WORK REQUEST → Working from the data below, write out exactly the lines from its first through the line that contains "This project is", both ends included and pictures omitted.

AVAILABLE DATA →
++++++++++
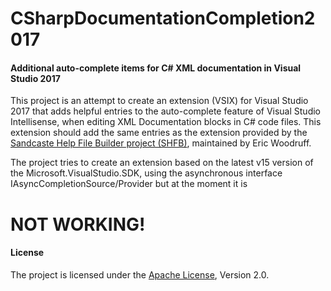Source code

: # CSharpDocumentationCompletion2017
#### Additional auto-complete items for C# XML documentation in Visual Studio 2017

This project is an attempt to create an extension (VSIX) for Visual Studio 2017 that adds helpful entries to the auto-complete feature of Visual Studio Intellisense, when editing XML Documentation blocks in C# code files.
This extension should add the same entries as the extension provided by the [Sandcaste Help File Builder project (SHFB)](https://github.com/EWSoftware/SHFB), maintained by Eric Woodruff.

The project tries to create an extension based on the latest v15 version of the Microsoft.VisualStudio.SDK, using the asynchronous interface IAsyncCompletionSource/Provider but at the moment it is

# NOT WORKING!

#### License
The project is licensed under the [Apache License](LICENSE), Version 2.0.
++++++++++
RESULT FOR THIS EXERCISE →
Source code

: # CSharpDocumentationCompletion2017
#### Additional auto-complete items for C# XML documentation in Visual Studio 2017

This project is an attempt to create an extension (VSIX) for Visual Studio 2017 that adds helpful entries to the auto-complete feature of Visual Studio Intellisense, when editing XML Documentation blocks in C# code files.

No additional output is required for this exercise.